Saved entries
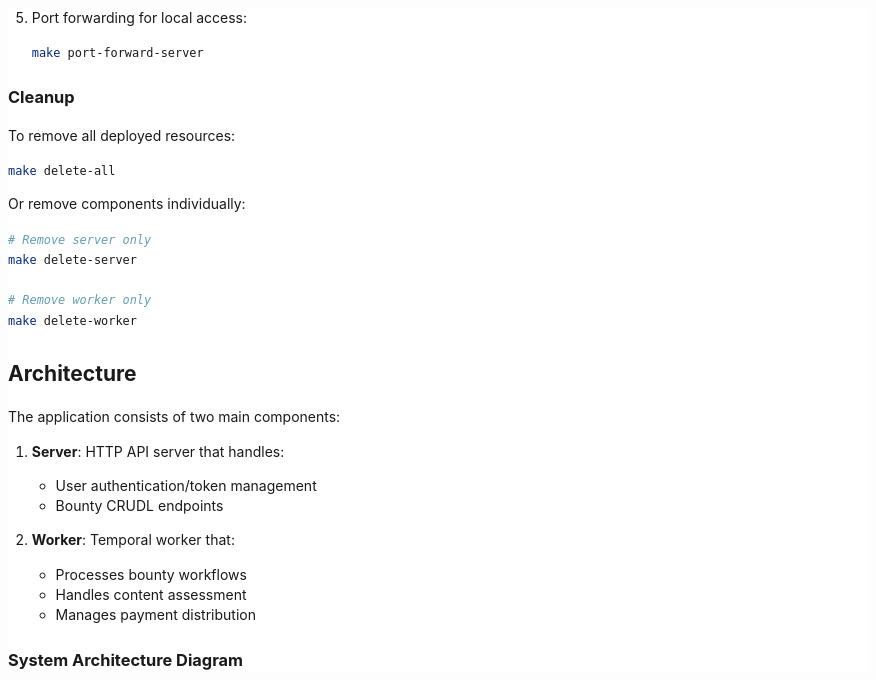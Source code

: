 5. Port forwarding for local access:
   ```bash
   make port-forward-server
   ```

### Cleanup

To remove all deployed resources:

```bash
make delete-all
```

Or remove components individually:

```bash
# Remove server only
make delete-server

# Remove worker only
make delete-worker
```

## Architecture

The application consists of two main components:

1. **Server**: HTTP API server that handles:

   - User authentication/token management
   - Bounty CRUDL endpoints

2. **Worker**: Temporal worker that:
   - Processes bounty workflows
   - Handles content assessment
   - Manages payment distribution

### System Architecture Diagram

§ Directions for this task: Find the line that contains "- Manages payment distribution". Restate it and all lines after it exactly, ending with the final line of the data.

§ Exercise output:
   - Manages payment distribution

### System Architecture Diagram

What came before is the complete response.